Chi si aspettava toni più concilianti è stato smentito da subito. I toni, pacati ma duri, del capo del Governo, sin da subito, hanno mostrato che non esisteva più spazio per la cosiddetta politica dei due forni. Conte i colpi li ha affondati eccome, inchiodando Salvini alle sue responsabilità di autore della crisi. “Mancato rispetto del contratto di governo sottoscritto che, al punto quattro, prevedeva incontri per dirimere eventuali divergenze”, riferisce Conte nel suo intervento al senato e si capisce subito che sono tagliati i ponti per eventuali retromarce.
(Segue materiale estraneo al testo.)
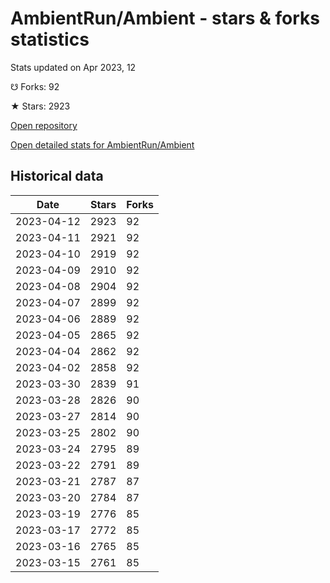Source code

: # AmbientRun/Ambient - stars & forks statistics

Stats updated on Apr 2023, 12

☋ Forks: 92

★ Stars: 2923

[Open repository](https://github.com/AmbientRun/Ambient)

[Open detailed stats for AmbientRun/Ambient](https://reviewgithub.com/rep/AmbientRun/Ambient)

## Historical data
| Date | Stars | Forks |
|------|-------|-------|
| 2023-04-12 | 2923 | 92 | 
| 2023-04-11 | 2921 | 92 | 
| 2023-04-10 | 2919 | 92 | 
| 2023-04-09 | 2910 | 92 | 
| 2023-04-08 | 2904 | 92 | 
| 2023-04-07 | 2899 | 92 | 
| 2023-04-06 | 2889 | 92 | 
| 2023-04-05 | 2865 | 92 | 
| 2023-04-04 | 2862 | 92 | 
| 2023-04-02 | 2858 | 92 | 
| 2023-03-30 | 2839 | 91 | 
| 2023-03-28 | 2826 | 90 | 
| 2023-03-27 | 2814 | 90 | 
| 2023-03-25 | 2802 | 90 | 
| 2023-03-24 | 2795 | 89 | 
| 2023-03-22 | 2791 | 89 | 
| 2023-03-21 | 2787 | 87 | 
| 2023-03-20 | 2784 | 87 | 
| 2023-03-19 | 2776 | 85 | 
| 2023-03-17 | 2772 | 85 | 
| 2023-03-16 | 2765 | 85 | 
| 2023-03-15 | 2761 | 85 | 


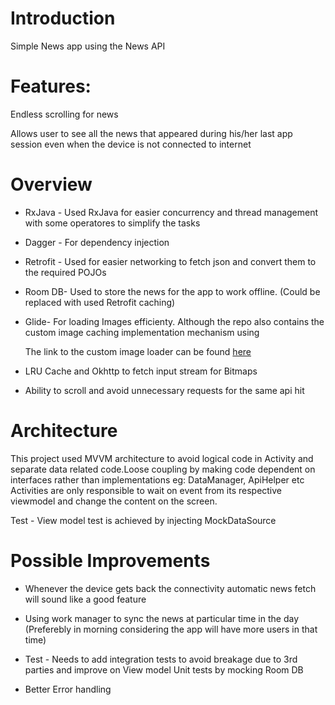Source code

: # Introduction
Simple News app using the News API

# Features:
Endless scrolling for news

Allows user to see all the news that appeared during his/her last app session even when the device is not connected to internet

# Overview

* RxJava - Used RxJava for easier concurrency and thread management with some operatores to simplify the tasks

* Dagger - For dependency injection 

* Retrofit - Used for easier networking to fetch json and convert them to the required POJOs

* Room DB- Used to store the news for the app to work offline. (Could be replaced with used Retrofit caching)

* Glide- For loading Images efficienty. Although the repo also contains the custom image caching implementation mechanism using
  
  The link to the custom image loader can be found [here](https://github.com/jyotid/news_app_grab_interview/blob/master/app/src/main/java/com/grab/news/data/imageloader/DefaultImageLoader.kt)

* LRU Cache and Okhttp to fetch input stream for Bitmaps

* Ability to scroll and  avoid unnecessary requests for the same api hit

# Architecture

This project used MVVM architecture to avoid logical code in Activity and separate data related code.Loose coupling by making code dependent on interfaces rather than implementations eg: DataManager, ApiHelper etc
Activities are only responsible to wait on event from its respective viewmodel and change the content on the screen.

Test - View model test is achieved by injecting MockDataSource

# Possible Improvements

* Whenever the device gets back the connectivity automatic news fetch will sound like a good feature

* Using work manager to sync the news at particular time in the day (Preferebly in morning considering the app will have more users in that time)

* Test - Needs to add integration tests to avoid breakage due to 3rd parties and improve on View model Unit tests by mocking Room DB

* Better Error handling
Il resto, in estrema sintesi, è in linea con l’incipit del presidente del Consiglio al quale, forse si può solo rimproverare di aver abbandonato il suo “aplomb anglosassone” per rinfacciare: “il ricorso artefatto ai simboli religiosi, il mancato ritiro dei ministri dopo aver annunciato la crisi, oltre che le riunioni irrituali del ministro dell’interno con le parti sociali” – peraltro già a suo tempo bollato come sgarbo istituzionale – ma nell’ultimo caso, evidentemente, si è trattato di un sassolone troppo grande da togliere dalla scarpa. Conte, per la verità, non è stato tenero neanche negli altri passaggi: “La congiuntura sfavorevole espone il paese a gravi rischi; mancanza di cultura di Governo ed istituzionale; il ministro ha coltivato interessi personali e di partiti …i tempi della crisi mostrano opportunismo politico; far votare i cittadini è democrazia, farli votare ogni anno è irresponsabile”.

Quindi le considerazioni che “così facendo (l’imputato è sempre Salvini) sono state oscurate le buone cose fatte (reddito cittadinanza, decreto sicurezza, progetti volti al miglioramento della viabilità, l’avviata riforma fiscale) e, soprattutto dopo le lezioni europee, si è andati alla ricerca di un pretesto per tornare alle urne e la richiesta di più poteri, fatta alle piazze, fa intravvedere pericolose derive autoritarie”.